VINDICATED: American Enterprise Institute falls for NASA “global warming” scandal
A few weeks ago I posted an email I had sent to Kenneth Green, a scholar at the conservative American Enterprise Institute. Green had written an article in which he cited a NASA press release that he claimed showed that arctic ice melting had nothing to do with global climate change.
In my email, I pointed out that the press release never once mentioned global warming, and that it was disingenuous of him to say that it claimed otherwise. “A person reading that paragraph in your piece would think that the NASA study addressed green-house gases and concluded that they had nothing to do with the ice melting,” I wrote. “The press release does not really address what is causing the wind patterns, and whether they have been caused by green-house gases.”
At the time I thought it incredibly odd that the press release never once addressed the issue of global warming. In his reply to me, Green wrote, “The NASA release would surely have mentioned it if they thought there was a greenhouse-gas component involved. The fact that they did not mention that, I believe, is strongly suggestive of the fact that they didn’t think a greenhouse-warming was involved in what they found.”

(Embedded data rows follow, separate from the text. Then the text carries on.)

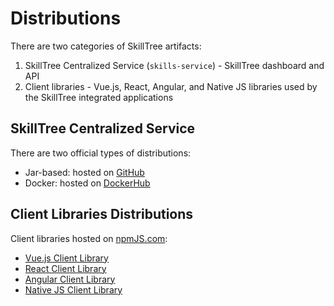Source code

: # Distributions

There are two categories of SkillTree artifacts: 

1. SkillTree Centralized Service (``skills-service``) - SkillTree dashboard and API
1. Client libraries - Vue.js, React, Angular, and Native JS libraries used by the SkillTree integrated applications

## SkillTree Centralized Service

There are two official types of distributions: 

- Jar-based: hosted on [GitHub](https://github.com/NationalSecurityAgency/skills-service/releases/latest)
- Docker: hosted on [DockerHub](https://hub.docker.com/r/skilltree/skills-service)

## Client Libraries Distributions 

Client libraries hosted on [npmJS.com](https://www.npmjs.com/):
- [Vue.js Client Library](https://www.npmjs.com/package/@skilltree/skills-client-vue)
- [React Client Library](https://www.npmjs.com/package/@skilltree/skills-client-react)
- [Angular Client Library](https://www.npmjs.com/package/@skilltree/skills-client-ng)
- [Native JS Client Library](https://www.npmjs.com/package/@skilltree/skills-client-js)
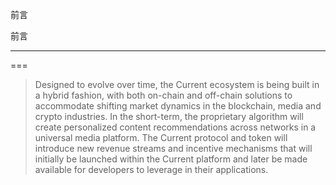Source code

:前言

前言

---

===

> Designed to evolve over time, the Current ecosystem is being built in a hybrid fashion, with both on-chain and off-chain solutions to accommodate shifting market dynamics in the blockchain, media and crypto industries. In the short-term, the proprietary algorithm will create personalized content recommendations across networks in a universal media platform. The Current protocol and token will introduce new revenue streams and incentive mechanisms that will initially be launched within the Current platform and later be made available for developers to leverage in their applications.



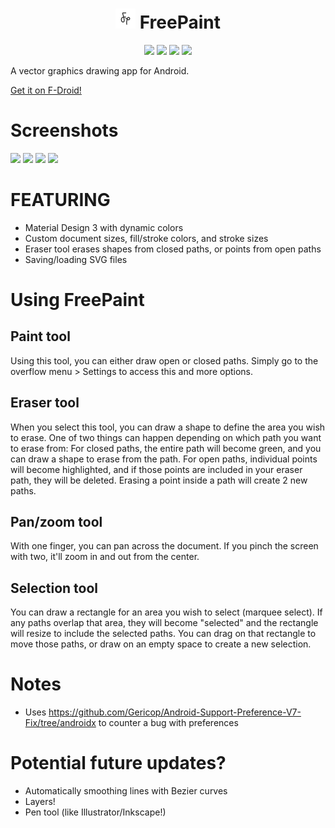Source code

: <!-- Using HTML on markdown is just cursed... -->
<h1 align="center"> <img height="32px" src="fastlane/metadata/android/en-US/images/icon.png"/> FreePaint </h1>

<p align="center">
  <a href="https://f-droid.org/en/packages/io.github.pastthepixels.freepaint"><img src="https://img.shields.io/f-droid/v/io.github.pastthepixels.freepaint" /></a>
  <a href="https://github.com/pastthepixels/FreePaint/releases/latest"><img src="https://img.shields.io/github/downloads/pastthepixels/FreePaint/latest/total" /></a>
  <a href="https://github.com/pastthepixels/FreePaint/issues"><img src="https://img.shields.io/github/issues/pastthepixels/FreePaint" /></a>
  <a href="https://github.com/pastthepixels/FreePaint/graphs/contributors"><img src="https://img.shields.io/github/contributors/pastthepixels/FreePaint" /></a>
</p>

A vector graphics drawing app for Android.

<a href="https://f-droid.org/en/packages/io.github.pastthepixels.freepaint/">Get it on F-Droid!</a>

# Screenshots
<img width="200px" src="https://github.com/pastthepixels/FreePaint/assets/52388215/5cd2b656-bcc9-4091-85e0-d821fbe38c66" />
<img width="200px" src="https://github.com/pastthepixels/FreePaint/assets/52388215/2619125c-024f-4a9b-bc1b-214baa09c638" />
<img width="200px" src="https://github.com/pastthepixels/FreePaint/assets/52388215/93487b6f-5506-4cec-a07a-f4c71b6e20ad" />
<img height="200px" src="https://github.com/pastthepixels/FreePaint/assets/52388215/9a1f60b2-c87d-4941-94ef-22277d577b5a" />

# FEATURING
- Material Design 3 with dynamic colors
- Custom document sizes, fill/stroke colors, and stroke sizes
- Eraser tool erases shapes from closed paths, or points from open paths
- Saving/loading SVG files

# Using FreePaint
## Paint tool
Using this tool, you can either draw open or closed paths. Simply go to the overflow menu > Settings to access this and more options.
## Eraser tool
When you select this tool, you can draw a shape to define the area you wish to erase. One of two things can happen depending on which path you want to erase from:
For closed paths, the entire path will become green, and you can draw a shape to erase from the path.
For open paths, individual points will become highlighted, and if those points are included in your eraser path, they will be deleted. Erasing a point inside a path will create 2 new paths.
## Pan/zoom tool
With one finger, you can pan across the document. If you pinch the screen with two, it'll zoom in and out from the center.
## Selection tool
You can draw a rectangle for an area you wish to select (marquee select). If any paths overlap that area, they will become "selected" and the rectangle will resize to include the selected paths.
You can drag on that rectangle to move those paths, or draw on an empty space to create a new selection.

# Notes

- Uses https://github.com/Gericop/Android-Support-Preference-V7-Fix/tree/androidx to counter a bug
  with preferences

# Potential future updates?
- Automatically smoothing lines with Bezier curves
- Layers!
- Pen tool (like Illustrator/Inkscape!)
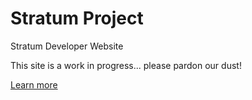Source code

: # Stratum Project

Stratum Developer Website

This site is a work in progress... please pardon our dust!

[Learn more](//docs.stratumproject.org/overview)
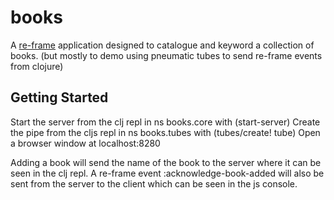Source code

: # books

A [re-frame](https://github.com/day8/re-frame) application designed to catalogue and keyword a collection of books.
(but mostly to demo using pneumatic tubes to send re-frame events from clojure)

## Getting Started
Start the server from the clj repl in ns books.core with (start-server)
Create the pipe from the cljs repl in ns books.tubes with (tubes/create! tube)
Open a browser window at localhost:8280

Adding a book will send the name of the book to the server where it can be seen in the clj repl.
A re-frame event :acknowledge-book-added will also be sent from the server to the client which can be seen in the js console.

Well, today I was vindicated. The NASA Office of Inspector General released the findings of an investigation to examine reports of alleged “political interference,” predominantly by senior NASA Headquarters Office of Public Affairs officials.
Our investigation found that during the fall of 2004 through early 2006, the NASA Headquarters Office of Public Affairs managed the topic of climate change in a manner that reduced, marginalized, or mischaracterized climate change science made available to the general public through those particular media over which the Office of Public Affairs had control (i.e., news releases and media access).
So that’s why the press release never mentioned once global warming, despite the fact that the release was about arctic ice melting. When I had originally read the press release I had wondered how a study into such a topic could occur without global warming being addressed at all. Now we know why.
But what’s more interesting is that the investigation implies that the global warming mischaracterization ceased by the end of 2006, when this press release was written in late 2007.